According to the Art Institute, Architecture to Scale "an architect's work requires a variety of approaches, media, and outputs," so it "demonstrates the complex architectural processes from research to production" in these two architects. Tigerman, now in his mid 80s, is a powerful voice in Chicago architecture through his work, writing, teaching (most notably, he co-founded Archeworks in 1994), and other endeavors (he is a founding member in the Chicago Architectural Club, an important local institution); in 2013 AIA Chicago awarded him their Lifetime Achievement Award. Tigerman's penchant for Postmodern forms comes across clearly in the design of his half of the exhibition, where gable forms are employed for walls, paint on the walls, and skeletal portals that lead visitors into a space with numerous models and drawings, most from the 1980s.

Both the exhibition design and the projects on display exhibit Tigerman's mix of humor and seriousness; the former is embodied by sometimes overly literal references in his form-making (most famously in a building modeled on male and female anatomy), while the latter comes across in the skill and craft of his models and drawings as well as his approach to subject matter like the Holocaust. His poetic entry to the Berlin Wall Competition (below) also displays the importance of religion and myth in his work, as the Eden-like rows of sycamore trees frame the wall and a pair of columns modeled on a passage from the Bible.


The contribution of Zago Architecture (Andrew Zago and Laura Bouwman) is different in a number of ways, especially in terms of scale, subject matter, and execution. XYT: Detroit Streets, a research project from 2008, surveys parts of the city through frontal images that are stitched together to create a panorama displayed across a long wall in an adjacent room. The slowly panning and rippling panorama recalls projects like Ed Ruscha's famous Every Building on the Sunset Strip book from 1966; in each case the street elevation is the primary means of representing a place.

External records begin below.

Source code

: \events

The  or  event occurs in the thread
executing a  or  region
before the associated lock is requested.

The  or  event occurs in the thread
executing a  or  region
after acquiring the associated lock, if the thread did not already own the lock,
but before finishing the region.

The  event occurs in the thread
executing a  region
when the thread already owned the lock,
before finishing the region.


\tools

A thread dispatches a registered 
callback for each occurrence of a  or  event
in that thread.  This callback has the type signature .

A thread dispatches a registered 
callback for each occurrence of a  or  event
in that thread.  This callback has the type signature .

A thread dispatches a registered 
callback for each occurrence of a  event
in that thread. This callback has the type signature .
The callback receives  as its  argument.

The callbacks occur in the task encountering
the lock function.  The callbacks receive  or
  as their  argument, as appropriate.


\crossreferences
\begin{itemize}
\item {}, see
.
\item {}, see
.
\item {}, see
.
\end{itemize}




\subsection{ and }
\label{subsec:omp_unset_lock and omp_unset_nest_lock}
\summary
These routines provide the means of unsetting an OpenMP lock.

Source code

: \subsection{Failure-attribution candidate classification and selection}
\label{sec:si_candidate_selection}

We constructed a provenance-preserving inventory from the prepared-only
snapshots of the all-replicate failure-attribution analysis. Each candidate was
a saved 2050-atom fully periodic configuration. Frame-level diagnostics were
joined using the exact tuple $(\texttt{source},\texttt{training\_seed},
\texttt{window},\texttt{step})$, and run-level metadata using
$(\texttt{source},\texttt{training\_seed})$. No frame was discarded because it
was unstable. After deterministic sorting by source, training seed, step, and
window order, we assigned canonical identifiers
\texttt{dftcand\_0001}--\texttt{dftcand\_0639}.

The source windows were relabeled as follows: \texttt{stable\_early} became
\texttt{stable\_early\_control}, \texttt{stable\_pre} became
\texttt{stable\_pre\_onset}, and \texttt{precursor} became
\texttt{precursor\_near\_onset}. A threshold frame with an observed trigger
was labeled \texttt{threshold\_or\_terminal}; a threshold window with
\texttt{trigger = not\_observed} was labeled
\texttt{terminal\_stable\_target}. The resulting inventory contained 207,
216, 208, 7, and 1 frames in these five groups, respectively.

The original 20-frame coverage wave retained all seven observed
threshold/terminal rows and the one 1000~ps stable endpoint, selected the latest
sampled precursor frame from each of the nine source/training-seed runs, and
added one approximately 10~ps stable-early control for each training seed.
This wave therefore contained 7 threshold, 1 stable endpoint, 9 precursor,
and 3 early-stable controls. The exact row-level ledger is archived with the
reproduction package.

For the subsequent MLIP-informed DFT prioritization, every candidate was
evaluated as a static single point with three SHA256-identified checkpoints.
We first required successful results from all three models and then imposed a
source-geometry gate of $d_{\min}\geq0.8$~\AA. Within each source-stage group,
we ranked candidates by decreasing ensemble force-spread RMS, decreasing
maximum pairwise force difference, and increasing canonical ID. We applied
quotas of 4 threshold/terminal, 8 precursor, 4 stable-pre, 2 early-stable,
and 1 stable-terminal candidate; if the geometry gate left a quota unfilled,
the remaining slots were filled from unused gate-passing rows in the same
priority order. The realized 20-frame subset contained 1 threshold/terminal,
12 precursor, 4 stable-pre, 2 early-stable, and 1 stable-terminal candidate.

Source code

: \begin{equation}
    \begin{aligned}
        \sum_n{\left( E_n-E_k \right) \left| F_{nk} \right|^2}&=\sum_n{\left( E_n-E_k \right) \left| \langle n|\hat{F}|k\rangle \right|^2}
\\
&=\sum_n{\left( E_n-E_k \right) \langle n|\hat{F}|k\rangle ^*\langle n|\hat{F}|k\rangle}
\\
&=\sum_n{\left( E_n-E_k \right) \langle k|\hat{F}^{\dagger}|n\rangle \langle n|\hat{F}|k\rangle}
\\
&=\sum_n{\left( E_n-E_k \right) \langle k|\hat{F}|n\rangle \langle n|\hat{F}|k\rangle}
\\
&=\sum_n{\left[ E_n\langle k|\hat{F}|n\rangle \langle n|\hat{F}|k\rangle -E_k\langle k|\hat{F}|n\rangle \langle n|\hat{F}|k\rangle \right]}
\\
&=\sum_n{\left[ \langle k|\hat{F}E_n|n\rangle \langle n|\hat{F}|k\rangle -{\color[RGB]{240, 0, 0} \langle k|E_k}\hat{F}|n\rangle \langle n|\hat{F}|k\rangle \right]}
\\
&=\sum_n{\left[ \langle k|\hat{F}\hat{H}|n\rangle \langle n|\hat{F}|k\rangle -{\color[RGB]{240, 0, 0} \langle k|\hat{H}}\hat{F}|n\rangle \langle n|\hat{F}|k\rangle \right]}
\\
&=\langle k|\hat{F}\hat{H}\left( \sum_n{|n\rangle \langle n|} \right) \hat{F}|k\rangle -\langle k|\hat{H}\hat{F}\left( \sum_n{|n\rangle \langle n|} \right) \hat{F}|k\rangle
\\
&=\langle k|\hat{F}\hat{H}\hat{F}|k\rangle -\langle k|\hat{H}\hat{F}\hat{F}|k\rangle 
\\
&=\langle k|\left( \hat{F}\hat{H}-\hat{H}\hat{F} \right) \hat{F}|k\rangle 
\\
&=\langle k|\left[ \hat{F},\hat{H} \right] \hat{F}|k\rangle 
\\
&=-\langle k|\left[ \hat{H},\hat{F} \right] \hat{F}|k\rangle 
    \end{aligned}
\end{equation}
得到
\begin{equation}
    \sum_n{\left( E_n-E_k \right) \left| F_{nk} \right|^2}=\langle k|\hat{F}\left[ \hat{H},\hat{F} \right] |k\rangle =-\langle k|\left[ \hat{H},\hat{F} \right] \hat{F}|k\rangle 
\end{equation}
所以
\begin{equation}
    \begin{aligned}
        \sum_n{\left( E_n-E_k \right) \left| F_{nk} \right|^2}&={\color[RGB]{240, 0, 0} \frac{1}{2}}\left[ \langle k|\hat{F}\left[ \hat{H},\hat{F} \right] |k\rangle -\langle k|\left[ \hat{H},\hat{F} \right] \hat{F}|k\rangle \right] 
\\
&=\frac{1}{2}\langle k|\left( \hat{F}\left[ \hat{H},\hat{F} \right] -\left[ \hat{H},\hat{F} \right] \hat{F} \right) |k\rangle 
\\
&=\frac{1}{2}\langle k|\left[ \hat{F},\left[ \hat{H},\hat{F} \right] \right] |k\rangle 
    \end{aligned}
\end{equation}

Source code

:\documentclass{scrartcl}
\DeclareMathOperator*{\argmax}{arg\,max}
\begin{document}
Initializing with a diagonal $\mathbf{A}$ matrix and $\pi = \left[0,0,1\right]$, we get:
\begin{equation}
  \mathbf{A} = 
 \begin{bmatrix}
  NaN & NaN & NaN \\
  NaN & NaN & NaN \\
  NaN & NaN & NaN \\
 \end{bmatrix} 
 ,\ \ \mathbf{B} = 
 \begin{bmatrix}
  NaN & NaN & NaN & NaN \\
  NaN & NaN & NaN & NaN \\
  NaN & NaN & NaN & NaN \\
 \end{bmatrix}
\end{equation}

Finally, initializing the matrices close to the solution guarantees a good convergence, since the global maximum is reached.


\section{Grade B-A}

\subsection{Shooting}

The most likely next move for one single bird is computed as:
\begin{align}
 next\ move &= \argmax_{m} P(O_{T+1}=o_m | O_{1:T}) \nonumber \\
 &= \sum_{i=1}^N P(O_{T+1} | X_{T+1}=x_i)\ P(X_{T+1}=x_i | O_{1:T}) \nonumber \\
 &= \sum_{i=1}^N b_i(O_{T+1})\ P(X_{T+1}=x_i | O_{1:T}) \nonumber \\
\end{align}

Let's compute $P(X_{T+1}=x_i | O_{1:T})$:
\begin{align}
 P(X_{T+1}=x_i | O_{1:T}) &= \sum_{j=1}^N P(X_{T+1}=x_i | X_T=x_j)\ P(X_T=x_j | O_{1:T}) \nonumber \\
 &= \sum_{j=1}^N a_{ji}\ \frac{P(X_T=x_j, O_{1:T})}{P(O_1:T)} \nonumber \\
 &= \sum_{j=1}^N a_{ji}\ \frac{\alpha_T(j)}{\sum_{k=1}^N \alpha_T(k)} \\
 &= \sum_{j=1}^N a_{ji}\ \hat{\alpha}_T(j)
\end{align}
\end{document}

According to the Art Institute, Zago's contribution "capture[s] the essence of the contemporary urban condition as seen in Detroit," but also "highlights how the firm’s research on representation has influenced the development of its architecture projects." This influence is seen most clearly in the firm's contribution to another exhibition, MoMA's 2012 Foreclosed: Rehousing the American Dream, some images of which are on display in Architecture to Scale.


Also on display at the Art Institute, and worth seeing, is Chicagoisms, which looks at the city's history while also asking contemporary architects (Bureau Spectacular, DOGMA, MVDRV, Organization for Permanent Modernity, PORT, Sam Jacob, UrbanLab, Weathers, and WW) to look at Chicago's future. Although the exhibition is awkwardly crammed into the Kisho Kurokawa Gallery in the museum's Modern Wing – a gallery that connects a café one side with restrooms and more galleries on another side, making it as much a corridor as an exhibition space – there is plenty of interesting viewpoints to digest in the nine future manifestos and the book (Chicagoisms: The City as Catalyst for Architectural Speculation, by Alexander Eisenschmidt and Jonathan Mekinda) they are based on.